It's still about "the economy, stupid!" And as the economy grows robustly, unemployment drops to 4.7 percent, 225,000 jobs are being created every month, inflation is relatively low, and revenues are up by 16 percent or more, the party of Ronald Reagan can't seem to recall the lessons most of us learned two decades ago - that lower tax rates on income from work and capital investment will produce more revenue availability to government.

Memo to the GOP in Congress, the White House and the Statehouse: We (the United States) didn't cut taxes, we didn't cut tax revenues, we didn't pass tax relief for the rich; we lowered the tax rate on labor and capital, and that is why the economy and revenues have surged since 2003. As The Wall Street Journal pointed out last March in a prescient editorial on the static analysis model of the Congressional Budget office, they (the CBO) estimated cutting the capital gains tax rate from 20 percent to 15 percent would cost revenue. Indeed, the CBO recently projected that extending the 15 percent rate for but two years would cost the U.S. Treasury $20 billion. But as Senate Finance Chair Charles Grassley, R-Iowa, showed recently, tax receipts from capital gains are now expected to be $87 billion more than CBO originally projected for the years 2003-2006.

To appreciate just how wrong Washington bureaucrats have been over the years with their static revenue-estimating methodology, check out the section on dynamic scoring at the Web site of the Institute for Policy Innovation, which houses more than 40 examples of dynamic scoring in action.

Consider a few of the more outrageous instances. One infamous episode occurred during the last major tax reform in 1986, when the tax rate on capital gains was increased from 20 percent to 28 percent. Congressional revenue estimators hugely overestimated capital gains revenues because their static analysis failed to take into account investors' behavioral response to the hike in the tax rate.
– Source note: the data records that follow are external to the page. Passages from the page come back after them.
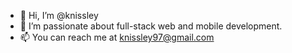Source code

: - 👋 Hi, I’m @knissley
- 👀 I’m passionate about full-stack web and mobile development.
- 📫 You can reach me at knissley97@gmail.com

<!---
knissley/knissley is a ✨ special ✨ repository because its `README.md` (this file) appears on your GitHub profile.
You can click the Preview link to take a look at your changes.
--->
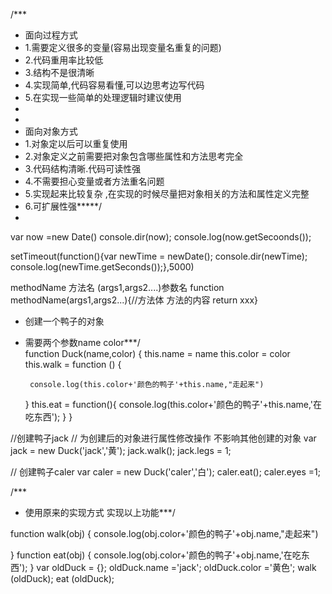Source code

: /***
 * 面向过程方式
 * 1.需要定义很多的变量(容易出现变量名重复的问题)
 * 2.代码重用率比较低
 * 3.结构不是很清晰
 * 4.实现简单,代码容易看懂,可以边思考边写代码
 * 5.在实现一些简单的处理逻辑时建议使用
 * 
 * 
 * 面向对象方式
 * 1.对象定以后可以重复使用
 * 2.对象定义之前需要把对象包含哪些属性和方法思考完全
 * 3.代码结构清晰.代码可读性强
 * 4.不需要担心变量或者方法重名问题
 * 5.实现起来比较复杂 ,在实现的时候尽量把对象相关的方法和属性定义完整
 * 6.可扩展性强*****/ 
 * 
 

<!--///获取当前事件 实例化(创建)一个对象-->
var now =new Date()
console.dir(now);
console.log(now.getSecoonds());
<!--延迟五秒钟之后再次输出一个date-->
setTimeout(function(){var newTime = newDate(); console.dir(newTime); console.log(newTime.getSeconds());},5000)


<!--我们创建的now和newTime两个对象 -->
<!--它们包含的属性方法都一样 但是值是不一样的-->
methodName 方法名
(args1,args2....)参数名
function methodName(args1,args2...){//方法体 方法的内容 return xxx}

 * 创建一个鸭子的对象
 * 需要两个参数name color***/  
function Duck(name,color) {
    this.name = name
    this.color = color
    this.walk = function () {
        
        console.log(this.color+'颜色的鸭子'+this.name,"走起来")
    }
    this.eat = function(){
        console.log(this.color+'颜色的鸭子'+this.name,'在吃东西');
    }
}

//创建鸭子jack
// 为创建后的对象进行属性修改操作 不影响其他创建的对象
var jack = new Duck('jack','黄');
jack.walk();
jack.legs = 1;


// 创建鸭子caler
var caler = new Duck('caler','白');
caler.eat();
caler.eyes =1;

/***
 * 使用原来的实现方式 实现以上功能***/ 

function walk(obj) {
    console.log(obj.color+'颜色的鸭子'+obj.name,"走起来")
    
}
function eat(obj) {
     console.log(obj.color+'颜色的鸭子'+obj.name,'在吃东西');
}
var oldDuck = {};
oldDuck.name ='jack';
oldDuck.color ='黄色';
walk (oldDuck);
eat (oldDuck);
Not only did capital gains revenues not increase as much as the Joint Committee on Taxation estimated, they actually declined.

The surest way to harm the economy, slow our growth, raise unemployment and reduce revenues would be to allow capital gains and dividend taxes to rise to pre-2003 levels.

And by the way, the capital gains tax is not a tax on the rich, who are already rich; the capital gains tax is a tax on the poor and the workers who want to get rich. You can't get rich on wages. The only way to create wealth is to work, save, invest and make a profit, then reinvest.

If the Republicans in Congress can't articulate this essential ingredient of free enterprise and democratic capitalism, they should go back and reread Abraham Lincoln, Calvin Coolidge, John F. Kennedy and Reagan. Every cut in tax rates on the factors of production, i.e. labor and capital, has resulted in more economic growth and an increase in tax revenues.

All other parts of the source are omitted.